#### Excerpted records
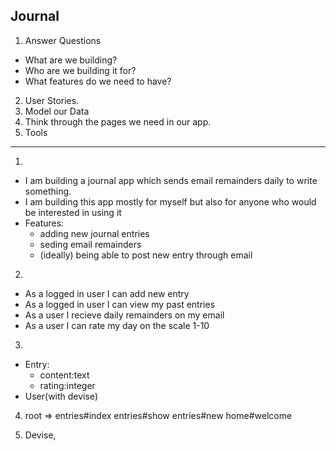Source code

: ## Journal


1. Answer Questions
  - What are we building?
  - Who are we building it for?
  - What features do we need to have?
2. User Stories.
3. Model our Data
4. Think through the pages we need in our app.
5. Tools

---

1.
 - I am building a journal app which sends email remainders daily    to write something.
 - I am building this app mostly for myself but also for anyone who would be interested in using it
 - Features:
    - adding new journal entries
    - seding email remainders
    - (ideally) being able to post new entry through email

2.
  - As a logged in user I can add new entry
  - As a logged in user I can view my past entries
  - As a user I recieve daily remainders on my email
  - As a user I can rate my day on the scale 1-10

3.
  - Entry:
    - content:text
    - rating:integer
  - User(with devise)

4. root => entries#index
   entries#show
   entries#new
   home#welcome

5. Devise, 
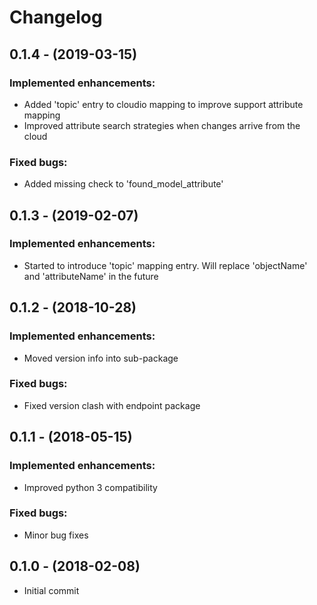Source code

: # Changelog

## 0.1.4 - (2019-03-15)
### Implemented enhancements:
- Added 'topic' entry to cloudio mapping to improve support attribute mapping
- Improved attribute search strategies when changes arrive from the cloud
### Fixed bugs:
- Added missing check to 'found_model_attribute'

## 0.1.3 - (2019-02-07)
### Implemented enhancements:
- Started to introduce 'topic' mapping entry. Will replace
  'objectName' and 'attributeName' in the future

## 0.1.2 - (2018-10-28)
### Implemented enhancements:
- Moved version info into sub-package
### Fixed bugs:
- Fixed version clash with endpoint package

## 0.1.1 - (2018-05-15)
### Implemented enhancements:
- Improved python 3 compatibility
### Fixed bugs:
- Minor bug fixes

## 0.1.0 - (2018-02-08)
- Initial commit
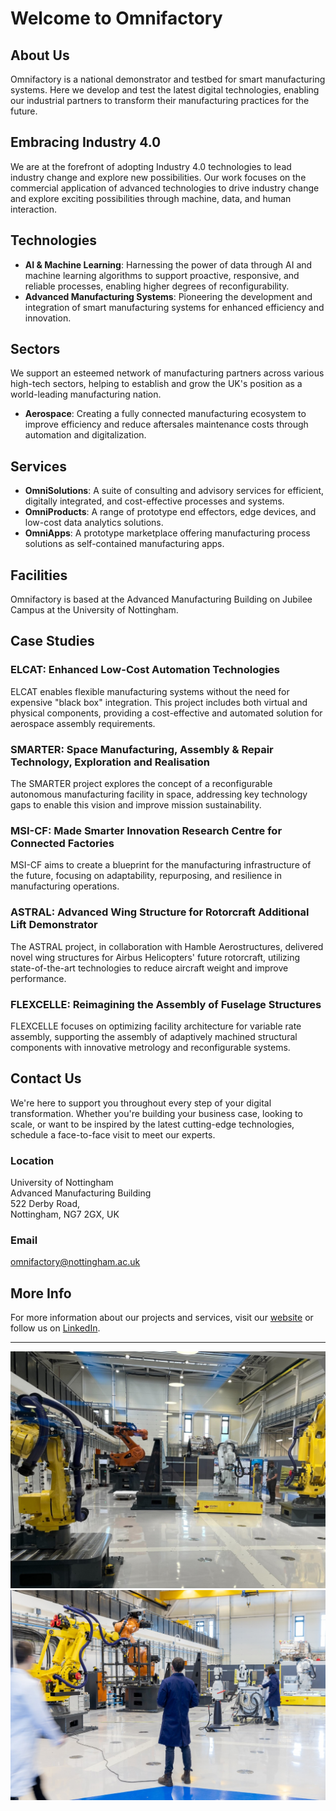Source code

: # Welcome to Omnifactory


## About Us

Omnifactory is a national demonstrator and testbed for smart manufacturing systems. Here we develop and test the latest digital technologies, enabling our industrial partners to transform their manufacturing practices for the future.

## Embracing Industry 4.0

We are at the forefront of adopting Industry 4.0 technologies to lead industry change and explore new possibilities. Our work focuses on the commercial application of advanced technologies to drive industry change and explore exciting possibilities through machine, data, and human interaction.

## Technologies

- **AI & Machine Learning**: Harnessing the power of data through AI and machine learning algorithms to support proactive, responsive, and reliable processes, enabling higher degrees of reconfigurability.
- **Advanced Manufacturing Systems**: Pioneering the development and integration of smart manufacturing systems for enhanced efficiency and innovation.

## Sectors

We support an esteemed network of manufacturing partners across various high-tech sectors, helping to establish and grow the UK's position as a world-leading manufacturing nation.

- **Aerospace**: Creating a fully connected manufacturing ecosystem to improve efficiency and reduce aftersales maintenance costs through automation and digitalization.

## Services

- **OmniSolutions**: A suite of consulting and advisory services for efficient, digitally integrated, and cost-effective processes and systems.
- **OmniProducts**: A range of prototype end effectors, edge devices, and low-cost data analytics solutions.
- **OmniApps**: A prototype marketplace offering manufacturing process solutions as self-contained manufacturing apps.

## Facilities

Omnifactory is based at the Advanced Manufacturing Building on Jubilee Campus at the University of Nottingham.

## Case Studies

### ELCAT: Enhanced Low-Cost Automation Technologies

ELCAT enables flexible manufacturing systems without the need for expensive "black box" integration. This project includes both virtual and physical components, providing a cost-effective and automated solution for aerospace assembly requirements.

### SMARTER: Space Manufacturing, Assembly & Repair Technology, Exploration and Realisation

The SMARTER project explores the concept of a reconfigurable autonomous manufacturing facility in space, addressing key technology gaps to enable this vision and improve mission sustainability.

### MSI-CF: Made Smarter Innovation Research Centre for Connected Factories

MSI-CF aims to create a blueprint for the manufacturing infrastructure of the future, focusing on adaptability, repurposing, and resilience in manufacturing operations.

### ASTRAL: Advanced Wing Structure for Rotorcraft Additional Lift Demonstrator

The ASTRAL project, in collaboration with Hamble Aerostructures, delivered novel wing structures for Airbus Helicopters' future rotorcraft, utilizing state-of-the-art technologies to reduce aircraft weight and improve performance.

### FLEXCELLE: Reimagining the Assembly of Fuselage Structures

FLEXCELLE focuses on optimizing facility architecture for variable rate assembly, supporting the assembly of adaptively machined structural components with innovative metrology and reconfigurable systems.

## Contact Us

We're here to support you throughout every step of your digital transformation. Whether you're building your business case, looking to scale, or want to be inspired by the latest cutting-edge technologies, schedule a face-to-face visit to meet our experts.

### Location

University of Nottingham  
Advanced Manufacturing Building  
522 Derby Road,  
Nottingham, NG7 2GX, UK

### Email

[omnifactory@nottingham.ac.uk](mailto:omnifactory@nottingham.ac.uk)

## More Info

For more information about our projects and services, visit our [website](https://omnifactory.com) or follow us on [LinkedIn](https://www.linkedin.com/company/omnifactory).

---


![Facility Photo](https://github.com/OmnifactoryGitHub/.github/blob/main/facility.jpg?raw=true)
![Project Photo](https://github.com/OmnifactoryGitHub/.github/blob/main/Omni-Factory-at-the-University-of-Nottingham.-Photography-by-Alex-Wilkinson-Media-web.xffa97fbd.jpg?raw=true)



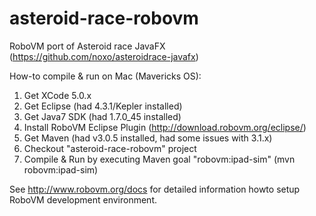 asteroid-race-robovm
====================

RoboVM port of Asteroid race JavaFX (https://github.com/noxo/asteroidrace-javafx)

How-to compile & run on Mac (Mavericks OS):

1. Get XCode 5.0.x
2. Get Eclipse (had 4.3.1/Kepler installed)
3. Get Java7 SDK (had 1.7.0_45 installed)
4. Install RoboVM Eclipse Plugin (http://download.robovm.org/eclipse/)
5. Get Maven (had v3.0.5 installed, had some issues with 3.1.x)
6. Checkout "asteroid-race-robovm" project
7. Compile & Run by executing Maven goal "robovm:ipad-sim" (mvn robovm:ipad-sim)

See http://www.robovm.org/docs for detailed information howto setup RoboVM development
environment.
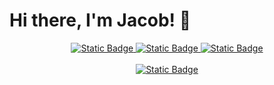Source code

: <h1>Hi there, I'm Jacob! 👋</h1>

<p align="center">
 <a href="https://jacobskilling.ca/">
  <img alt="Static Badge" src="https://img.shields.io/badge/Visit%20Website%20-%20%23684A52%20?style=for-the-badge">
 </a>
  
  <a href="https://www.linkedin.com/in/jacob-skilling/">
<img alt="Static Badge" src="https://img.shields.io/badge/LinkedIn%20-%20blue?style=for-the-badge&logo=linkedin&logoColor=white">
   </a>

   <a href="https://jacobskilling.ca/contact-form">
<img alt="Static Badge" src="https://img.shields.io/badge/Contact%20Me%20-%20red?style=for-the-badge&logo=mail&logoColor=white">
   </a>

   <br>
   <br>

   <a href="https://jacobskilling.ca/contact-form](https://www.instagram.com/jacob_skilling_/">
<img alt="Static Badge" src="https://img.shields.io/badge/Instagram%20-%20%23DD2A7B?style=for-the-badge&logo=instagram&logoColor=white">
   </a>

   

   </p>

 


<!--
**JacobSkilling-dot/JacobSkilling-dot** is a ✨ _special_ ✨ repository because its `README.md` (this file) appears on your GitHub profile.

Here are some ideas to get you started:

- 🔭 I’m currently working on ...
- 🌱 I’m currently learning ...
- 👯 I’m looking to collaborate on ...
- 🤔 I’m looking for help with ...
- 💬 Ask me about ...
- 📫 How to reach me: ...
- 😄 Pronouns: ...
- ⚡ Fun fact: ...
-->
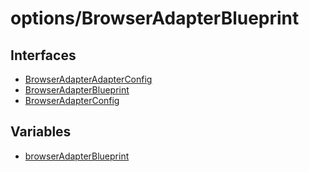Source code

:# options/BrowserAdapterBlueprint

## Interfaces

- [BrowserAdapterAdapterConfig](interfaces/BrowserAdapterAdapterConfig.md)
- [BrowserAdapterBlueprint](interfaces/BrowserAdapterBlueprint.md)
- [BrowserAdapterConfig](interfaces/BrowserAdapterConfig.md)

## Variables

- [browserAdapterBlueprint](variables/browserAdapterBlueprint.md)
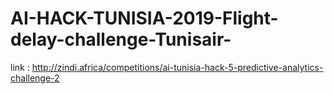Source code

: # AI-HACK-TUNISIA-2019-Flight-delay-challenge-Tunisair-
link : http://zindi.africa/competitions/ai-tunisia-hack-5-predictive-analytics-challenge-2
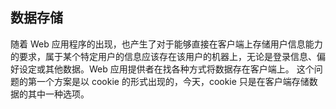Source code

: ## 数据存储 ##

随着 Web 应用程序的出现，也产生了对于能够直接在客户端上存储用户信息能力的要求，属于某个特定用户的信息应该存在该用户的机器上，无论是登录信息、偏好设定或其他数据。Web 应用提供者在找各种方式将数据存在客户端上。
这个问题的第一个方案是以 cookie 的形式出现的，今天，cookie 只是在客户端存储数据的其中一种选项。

#### How to complete this task
Every line of the entries above that contains the word "shields" must be tallied, and the number alone reported.

#### Answer to the exercise
4